Interested in the public sector? Read how FRE alumnus, Jamie Fussell, is working to build his practice as an attorney in the areas of agricultural, environmental, and water law. In the interview, Fussell reflects back to his education in the Food and Resource Economics major and experience working in various agricultural positions including assisting the Georgia Commissioner of Agriculture, Gary Black. Read More Below:
About our Spotlight:
Name: James (Jamie) Fussell
Major: Food and Resource Economics – International Food and Resource Economics
College: College of Agricultural and Life Sciences
Graduation: Class of 2012
Current Position: Attorney – Southwest Florida Water Management District
After his graduation from the University of Mississippi School of Law, Jamie Fussell kicked off his career in the public sector by working as the assistant to Georgia Commissioner of Agriculture, Gary Black. In the position, Fussell assisted the Commissioner and the Department in addressing issues involving food safety, animal disease control, and disaster preparedness, and worked on special programs that focused on school nutrition and consumer education.

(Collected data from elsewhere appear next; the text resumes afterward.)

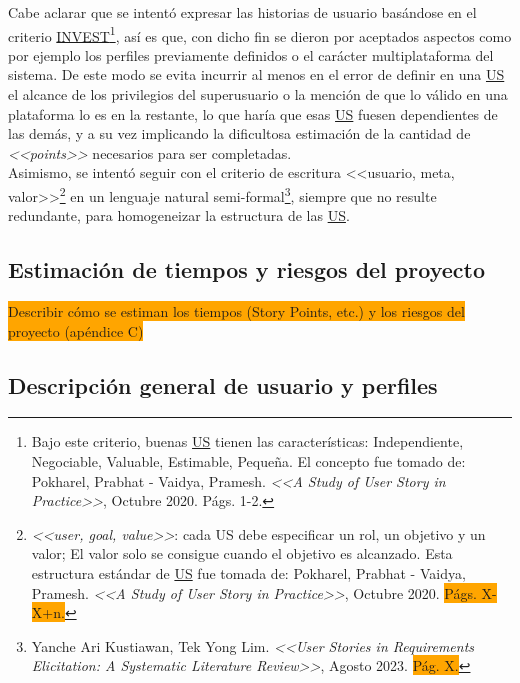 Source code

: \documentclass[a4paper, 12pt,twoside]{report}  %
\numberwithin{equation}{subsection} %
\begin{document}
Cabe aclarar que se intentó expresar las historias de usuario basándose en el criterio \hyperlink{INVEST}{INVEST}\footnote{Bajo este criterio, buenas \hyperlink{US}{US} tienen las características: Independiente, Negociable, Valuable, Estimable, Pequeña. El concepto fue tomado de: Pokharel, Prabhat - Vaidya, Pramesh. \textit{<<A Study of User Story in Practice>>}, Octubre 2020. Págs. 1-2.}, así es que, con dicho fin se dieron por aceptados aspectos como por ejemplo los perfiles previamente definidos o el carácter multiplataforma del sistema. De este modo se evita incurrir al menos en el error de definir en una \hyperlink{US}{US} el alcance de los privilegios del superusuario o la mención de que lo válido en una plataforma lo es en la restante, lo que haría que esas \hyperlink{US}{US} fuesen dependientes de las demás, y a su vez implicando la dificultosa estimación de la cantidad de \textit{<<points>>} necesarios para ser completadas.\\
\indent Asimismo, se intentó seguir con el criterio de escritura <<usuario, meta, valor>>\footnote{\textit{<<user, goal, value>>}: cada US debe especificar un rol, un objetivo y un valor; El valor solo se consigue cuando el objetivo es alcanzado. Esta estructura estándar de \hyperlink{US}{US} fue tomada de: Pokharel, Prabhat - Vaidya, Pramesh. \textit{<<A Study of User Story in Practice>>}, Octubre 2020. \colorbox{orange}{Págs. X-X+n.}} en un lenguaje natural semi-formal\footnote{Yanche Ari Kustiawan, Tek Yong Lim. \textit{<<User Stories in Requirements Elicitation: A Systematic Literature Review>>}, Agosto 2023. \colorbox{orange}{Pág. X.}}, siempre que no resulte redundante, para homogeneizar la estructura de las \hyperlink{US}{US}.


\subsection{Estimación de tiempos y riesgos del proyecto}
\indent\colorbox{orange}{Describir cómo se estiman los tiempos (Story Points, etc.) y los riesgos del proyecto (apéndice C)}

\subsection{Descripción general de usuario y perfiles}
\end{document}
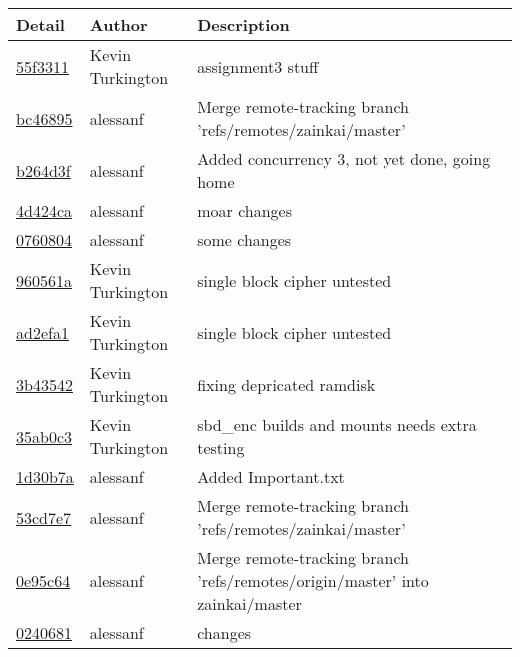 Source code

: \begin{tabular}{l l l}\textbf{Detail} & \textbf{Author} & \textbf{Description}\\\hline
\href{https://github.com/zainkai/CS444/commit/55f3311a7874136a1a8823af1951a9ad76e43ba2}{55f3311} & Kevin Turkington & assignment3 stuff\\\hline
\href{https://github.com/zainkai/CS444/commit/bc46895c7f20e41317aca4982660dc4f90487eba}{bc46895} & alessanf & Merge remote-tracking branch 'refs/remotes/zainkai/master'\\\hline
\href{https://github.com/zainkai/CS444/commit/b264d3f48c9cabc69400904cc165390d74d69b6c}{b264d3f} & alessanf & Added concurrency 3, not yet done, going home\\\hline
\href{https://github.com/zainkai/CS444/commit/4d424ca562c2a66e6c48ed010ed0418cd7e30546}{4d424ca} & alessanf & moar changes\\\hline
\href{https://github.com/zainkai/CS444/commit/0760804acf2700b65a34f194019aba221c491f02}{0760804} & alessanf & some changes\\\hline
\href{https://github.com/zainkai/CS444/commit/960561aa7b84201265df2908679e0c97c1ba645d}{960561a} & Kevin Turkington & single block cipher untested\\\hline
\href{https://github.com/zainkai/CS444/commit/ad2efa13d2578b33be8bc69e5e2558e1d0025e50}{ad2efa1} & Kevin Turkington & single block cipher untested\\\hline
\href{https://github.com/zainkai/CS444/commit/3b435423637c5718ddacd858aeea700337e56fd4}{3b43542} & Kevin Turkington & fixing depricated ramdisk\\\hline
\href{https://github.com/zainkai/CS444/commit/35ab0c34409802212937b5326491a68f43ab3edf}{35ab0c3} & Kevin Turkington &
sbd\_enc builds and mounts needs extra testing\\\hline
\href{https://github.com/zainkai/CS444/commit/1d30b7afe13f372b6fe1c6077d0561633374e950}{1d30b7a} & alessanf & Added Important.txt\\\hline
\href{https://github.com/zainkai/CS444/commit/53cd7e742a1cd61645237babc430db41392411da}{53cd7e7} & alessanf & Merge remote-tracking branch 'refs/remotes/zainkai/master'\\\hline
\href{https://github.com/zainkai/CS444/commit/0e95c6478aa22a3225d0411eae6bc6d56fd95577}{0e95c64} & alessanf & Merge remote-tracking branch 'refs/remotes/origin/master' into zainkai/master\\\hline
\href{https://github.com/zainkai/CS444/commit/02406815336f99698c8521b3659e7834e0756417}{0240681} & alessanf & changes\\\hline

\end{tabular}

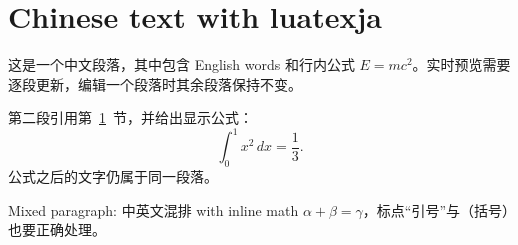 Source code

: \documentclass{article}
\begin{document}
\section{Chinese text with luatexja}\label{sec:ja}
这是一个中文段落，其中包含 English words 和行内公式 $E=mc^2$。实时预览需要逐段更新，编辑一个段落时其余段落保持不变。

第二段引用第~\ref{sec:ja}~节，并给出显示公式：
\[ \int_0^1 x^2\,dx = \frac{1}{3}. \]
公式之后的文字仍属于同一段落。

Mixed paragraph: 中英文混排 with inline math $\alpha+\beta=\gamma$，标点“引号”与（括号）也要正确处理。
\end{document}
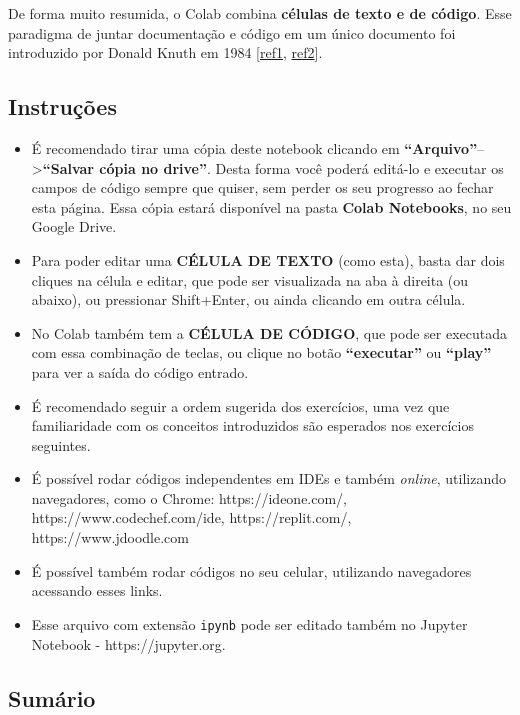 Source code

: \documentclass[12pt,a4paper]{article}
\providecommand{\tightlist}{%
      \setlength{\itemsep}{0pt}\setlength{\parskip}{0pt}}
\begin{document}
De forma muito resumida, o Colab combina \textbf{células de texto e de
código}. Esse paradigma de juntar documentação e código em um único
documento foi introduzido por Donald Knuth em 1984
{[}\href{https://www-cs-faculty.stanford.edu/~knuth/}{ref1},
\href{http://www.literateprogramming.com}{ref2}{]}.

    \hypertarget{instruuxe7uxf5es}{%
\subsection{Instruções}\label{instruuxe7uxf5es}}

    \begin{itemize}
\tightlist
\item
  É recomendado tirar uma cópia deste notebook clicando em
  \textbf{``Arquivo''}--\textgreater{}\textbf{``Salvar cópia no
  drive''}. Desta forma você poderá editá-lo e executar os campos de
  código sempre que quiser, sem perder os seu progresso ao fechar esta
  página. Essa cópia estará disponível na pasta \textbf{Colab
  Notebooks}, no seu Google Drive.
\item
  Para poder editar uma \textbf{CÉLULA DE TEXTO} (como esta), basta dar
  dois cliques na célula e editar, que pode ser visualizada na aba à
  direita (ou abaixo), ou pressionar Shift+Enter, ou ainda clicando em
  outra célula.
\item
  No Colab também tem a \textbf{CÉLULA DE CÓDIGO}, que pode ser
  executada com essa combinação de teclas, ou clique no botão
  \textbf{``executar''} ou \textbf{``play''} para ver a saída do código
  entrado.
\item
  É recomendado seguir a ordem sugerida dos exercícios, uma vez que
  familiaridade com os conceitos introduzidos são esperados nos
  exercícios seguintes.
\item
  É possível rodar códigos independentes em IDEs e também \emph{online},
  utilizando navegadores, como o Chrome: https://ideone.com/,
  https://www.codechef.com/ide, https://replit.com/,
  https://www.jdoodle.com
\item
  É possível também rodar códigos no seu celular, utilizando navegadores
  acessando esses links.
\item
  Esse arquivo com extensão \texttt{ipynb} pode ser editado também no
  Jupyter Notebook - https://jupyter.org.
\end{itemize}

    \hypertarget{sumuxe1rio}{%
\subsection{Sumário}\label{sumuxe1rio}}
\end{document}
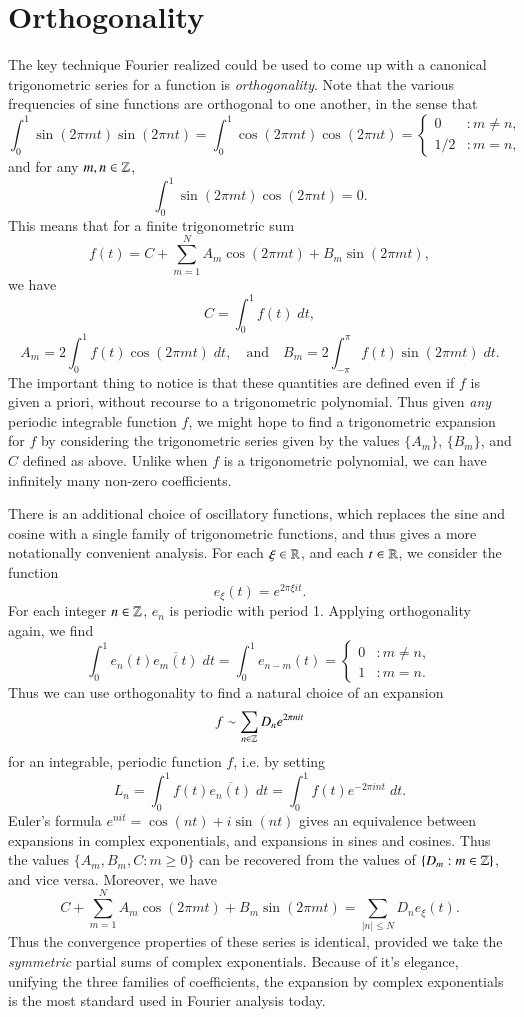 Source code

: \section{Orthogonality}

The key technique Fourier realized could be used to come up with a canonical trigonometric series for a function is \emph{orthogonality}. Note that the various frequencies of sine functions are orthogonal to one another, in the sense that
%
\[ \int_0^1 \sin(2 \pi mt) \sin(2\pi nt) = \int_0^1 \cos(2 \pi mt) \cos(2 \pi nt) = \begin{cases} 0 & : m \neq n, \\ 1/2 & : m = n, \end{cases} \]
%
and for any $m,n \in \operatorname{\mathbb{Z}}$,
%
\[ \int_0^1 \sin(2 \pi mt) \cos(2 \pi nt) = 0. \]
%
This means that for a finite trigonometric sum
%
\[ f(t) = C + \sum_{m = 1}^N A_m \cos(2 \pi mt) + B_m \sin(2 \pi mt), \]
%
we have
%
\[ C = \int_0^1 f(t)\; dt, \]
\[ A_m = 2 \int_0^1 f(t) \cos(2 \pi mt)\; dt, \quad\text{and}\quad B_m = 2 \int_{-\pi}^\pi f(t) \sin(2 \pi mt)\; dt. \]
%
The important thing to notice is that these quantities are defined even if $f$ is given a priori, without recourse to a trigonometric polynomial. Thus given \emph{any} periodic integrable function $f$, we might hope to find a trigonometric expansion for $f$ by considering the trigonometric series given by the values $\{ A_m \}$, $\{ B_m \}$, and $C$ defined as above. Unlike when $f$ is a trigonometric polynomial, we can have infinitely many non-zero coefficients.

There is an additional choice of oscillatory functions, which replaces the sine and cosine with a single family of trigonometric functions, and thus gives a more notationally convenient analysis. For each $\xi \in \operatorname{\mathbb{R}}$, and each $t \in \operatorname{\mathbb{R}}$, we consider the function
%
\[ e_\xi(t) = e^{2 \pi \xi i t}. \]
%
For each integer $n \in \operatorname{\mathbb{Z}}$, $e_n$ is periodic with period 1. Applying orthogonality again, we find
%
\[ \int_0^1 e_n(t) \overline{e_m(t)}\; dt = \int_0^1 e_{n-m}(t) = \begin{cases} 0 & : m \neq n, \\ 1 & : m = n. \end{cases}  \]
%
Thus we can use orthogonality to find a natural choice of an expansion
%
\[ f \sim \sum_{n \in \operatorname{\mathbb{Z}}} D_n e^{2 \pi nit} \]
%
for an integrable, periodic function $f$, i.e. by setting
%
\[ L_n = \int_0^1 f(t) \overline{e_n(t)}\; dt = \int_0^1 f(t) e^{- 2 \pi i n t}\; dt. \]
%
Euler's formula $e^{nit} = \cos(nt) + i \sin(nt)$ gives an equivalence between expansions in complex exponentials, and expansions in sines and cosines. Thus the values $\{ A_m, B_m, C : m \geq 0 \}$ can be recovered from the values of $\{ D_m : m \in \operatorname{\mathbb{Z}} \}$, and vice versa. Moreover, we have
%
\[ C + \sum_{m = 1}^N A_m \cos(2 \pi m t) + B_m \sin(2 \pi m t) = \sum_{|n| \leq N} D_n e_\xi(t). \]
%
Thus the convergence properties of these series is identical, provided we take the \emph{symmetric} partial sums of complex exponentials. Because of it's elegance, unifying the three families of coefficients, the expansion by complex exponentials is the most standard used in Fourier analysis today.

Working with Commissioner Black influenced Fussell’s perspective of public service and he continually reflects back on his time with the Commissioner. He has since worked as an attorney in other areas of the public sector including the Florida Department of Environmental Protection and Florida Department of Agriculture and Consumer Services in Tallahassee. Fussell presently practices law in the Southwest Florida Water Management District’s Office of General Counsel in Tampa.
How Does the Position Relate to FRE?
As a government attorney, Fussell feels his degree in Food and Resource Economics best prepared him for his career. Reflecting back to his studies in Food and Resource Economics, Fussell discusses several FRE courses stating, “One of my first FRE courses was on the valuation of natural resources. Every day, I see the value that is placed on our natural environment and the costs associated with replacing, mitigating, or preserving it. My FRE policy courses were a great foundation to many issues I see as a government attorney. Professor Olexa’s Agricultural and Natural Resource Law classes, in particular, prepared me for both law school and my career.”
FRE gave Fussell a global and local perspective of agricultural and natural resources and allowed him to develop transferable skills that he can apply directly to his profession. Fussell shared an example, “One of my professional interests is determining where the conservation of Florida’s natural environment intersects with the agricultural industry, and how both of those interests can work together to thrive in a Florida that is seeing incredible development and population growth. FRE graduates are uniquely prepared to understand and tackle a variety of issues like this one.”
Thoughts on FRE as a Graduate?
Reflecting on the Food and Resource Economics major, Fussell enjoyed the flexibility of FRE. “I like that FRE is more than just agribusiness classes. I don’t feel pigeonholed to one type of career but have the skills and knowledge to work in any field.” to quote Fussell. He also felt his involvement Alpha Gamma Rho, a fraternity focused on preparing its members for careers in the agriculture or food industry, and the College of Agricultural and Life Sciences Leadership Institute further amplified his passion for the agricultural industry.
When asked about his favorite and most educational FRE course, Fussell reflected on his capstone in International Agribusiness Marketing with Professor Sterns. “I was in a semester-long group project with a few of my AGR fraternity brothers. We created a faux gourmet orange juice product and were to export it to either Canada or South Korea. After weeks of market research for our product, we determined it was not viable to export to either country. The lesson I will always remember from that exercise is not to force something to get the desired result.” With examples like these, Fussell felt the FRE coursework was engaging and challenging and hopes future FRE students will enjoy the same. When asked for recommendations for students currently in the FRE major, he said “Don’t put yourself into a box. Join clubs, make friends (future colleagues), take advantage of study abroad opportunities, and study hard. There are so many career paths you can take as an FRE graduate.”